With Ms Bullock’s tenure at the RBA beginning on Monday, the heads of the ACTU, the Australian Workers Union and the CFMEU have launched a pre-emptive plea against maintaining the strategy of Philip Lowe and using interest rate rises to push up unemployment to the central bank’s target of 4.5 per cent.
The union leaders say the RBA needs to be more focused on full employment and tackling inflation through curtailing corporate profits, despite a Productivity Commission report released last week rejecting claims that the profit share of workers had plunged over recent years.
ACTU national secretary Sally McManus said there had for too long been a “real divide between the decision-making process of the RBA and the lived experiences of working people”.

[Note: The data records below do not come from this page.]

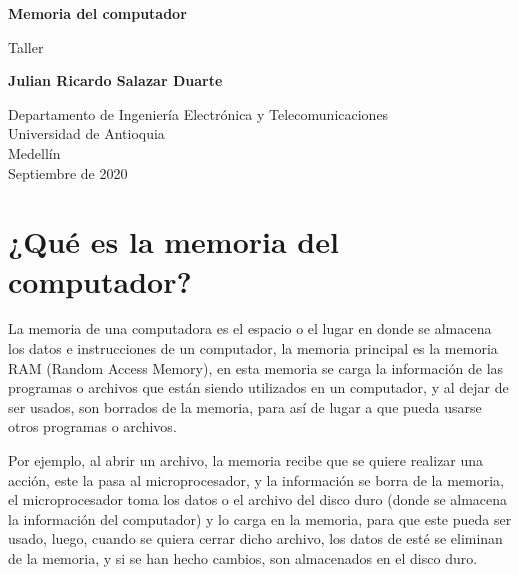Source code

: \documentclass{article}
\begin{document}
\begin{titlepage}
    \begin{center}
        \vspace*{1cm}
            
        \Huge
        \textbf{Memoria del computador}
            
        \vspace{0.5cm}
        \LARGE
        Taller
            
        \vspace{1.5cm}
            
        \textbf{Julian Ricardo Salazar Duarte}
            
        \vfill
            
        \vspace{0.8cm}
            
        \Large
        Departamento de Ingeniería Electrónica y Telecomunicaciones\\
        Universidad de Antioquia\\
        Medellín\\
        Septiembre de 2020
            
    \end{center}
\end{titlepage}

\tableofcontents

\newpage

\section{¿Qué es la memoria del computador?}
La memoria de una computadora es el espacio o el lugar en donde se almacena los datos e instrucciones de un computador, la memoria principal es la memoria RAM (Random Access Memory), en esta memoria se carga la información de las programas o archivos que están siendo utilizados en un computador, y al dejar de ser usados, son borrados de la memoria, para así de lugar a que pueda usarse otros programas o archivos.
\vspace{0.5cm}

Por ejemplo, al abrir un archivo, la memoria recibe que se quiere realizar una acción, este la pasa al microprocesador, y la información se borra de la memoria, el microprocesador toma los datos o el archivo del disco duro (donde se almacena la información del computador) y lo carga en la memoria, para que este pueda ser usado, luego, cuando se quiera cerrar dicho archivo, los datos de esté se eliminan de la memoria, y si se han hecho cambios, son almacenados en el disco duro.\cite{Salazar}
\end{document}
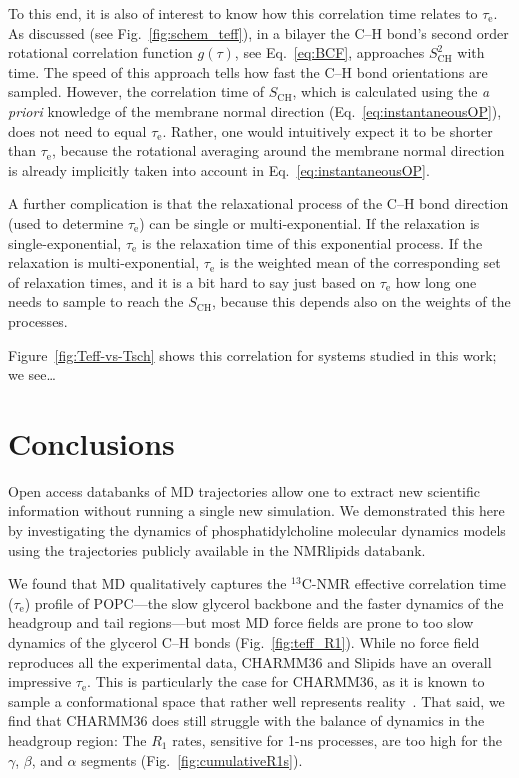\documentclass[journal=jpcbfk,manuscript=article,layout=twocolumn]{achemso}
\begin{document}
To this end, it is also of interest to know
how this correlation time relates to $\tau_\mathrm{e}$.
%
As discussed (see Fig.~\ref{fig:schem_teff}), 
in a bilayer the C--H bond's
second order rotational correlation function $g(\tau)$, see Eq.~\eqref{eq:BCF}, approaches $S^2_\mathrm{CH}$ with time. The speed of this approach tells how fast the C--H bond orientations are sampled.
%
However, the correlation time of $S_\mathrm{CH}$,
which is calculated using the {\it a priori} knowledge of the membrane normal direction (Eq.~\eqref{eq:instantaneousOP}),
does not need to equal $\tau_\mathrm e$.
Rather, one would intuitively expect it to be shorter than $\tau_\mathrm e$,
because the rotational averaging around the membrane normal direction is already implicitly taken into account in Eq.~\eqref{eq:instantaneousOP}.

A further complication is that the relaxational process of the C--H bond direction (used to determine $\tau_\mathrm e$) can be single or multi-exponential.
If the relaxation is single-exponential, $\tau_\mathrm e$ is the relaxation time of this exponential process. If the relaxation is multi-exponential, $\tau_\mathrm e$ is the weighted mean of the corresponding set of relaxation times, and it is a bit hard to say just based on $\tau_\mathrm e$ how long one needs to sample to reach the $S_\mathrm{CH}$, because this depends also on the weights of the processes.

Figure~\ref{fig:Teff-vs-Tsch} shows this correlation for systems studied in this work; we see\ldots
{}

\section{Conclusions}
Open access databanks of MD trajectories allow one to extract new scientific information without running a single new simulation.
We demonstrated this here by investigating the dynamics of phosphatidylcholine molecular dynamics models using  the trajectories publicly available in the NMRlipids databank.

We found that MD qualitatively captures the $^{13}$C-NMR effective correlation time ($\tau_\mathrm e$) profile of POPC---the slow glycerol backbone and the faster dynamics of the headgroup and tail regions---but most MD force fields are prone to too slow dynamics of the glycerol C--H bonds (Fig.~\ref{fig:teff_R1}).
%
While no force field reproduces all the experimental data,
CHARMM36 and Slipids have an overall impressive $\tau_\mathrm e$.
This is particularly the case for CHARMM36, as it is known to
sample a conformational space that rather well represents reality~\cite{botan15}.
%
That said, we find that CHARMM36 does still struggle with the balance of dynamics in the headgroup region:
The $R_1$ rates, sensitive for 1-ns processes, are too high for the $\gamma$, $\beta$, and $\alpha$ segments (Fig.~\ref{fig:cumulativeR1s}).
\end{document}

“Change in the RBA leadership and board is an opportunity to bridge that disconnect,” Ms McManus told The Australian.
“Working families across our suburbs and regions have felt the pain of the RBA’s decisions.”
Ms McManus said the central bank needed to change direction and focus on full employment and the impact of “excessive corporate profits” on inflation.
She said the RBA should reject the “1970s” paradigm that wage rises caused inflation.
“The new leadership needs to consider the realities of the Australian economy with fresh eyes. We have a very different wages system to the 1970s and Michele Bullock’s approach should respect that,” she said. “Working people have been punished for an inflation problem they did not cause, and this has put severe pressure on working families.
“We hope the new governor will consult directly with people who understand these issues.”
In her previous role as deputy governor of the RBA, Ms Bullock infuriated the unions by declaring that unemployment needed to increase to 4.5 per cent to bring inflation to the bank’s target range of 2-3 per cent.
Unions are instead pushing the RBA to consider full employment as “zero involuntary unemployment”, with the upcoming employment white paper to advise on what policymakers should consider as the optimal level of unemployment.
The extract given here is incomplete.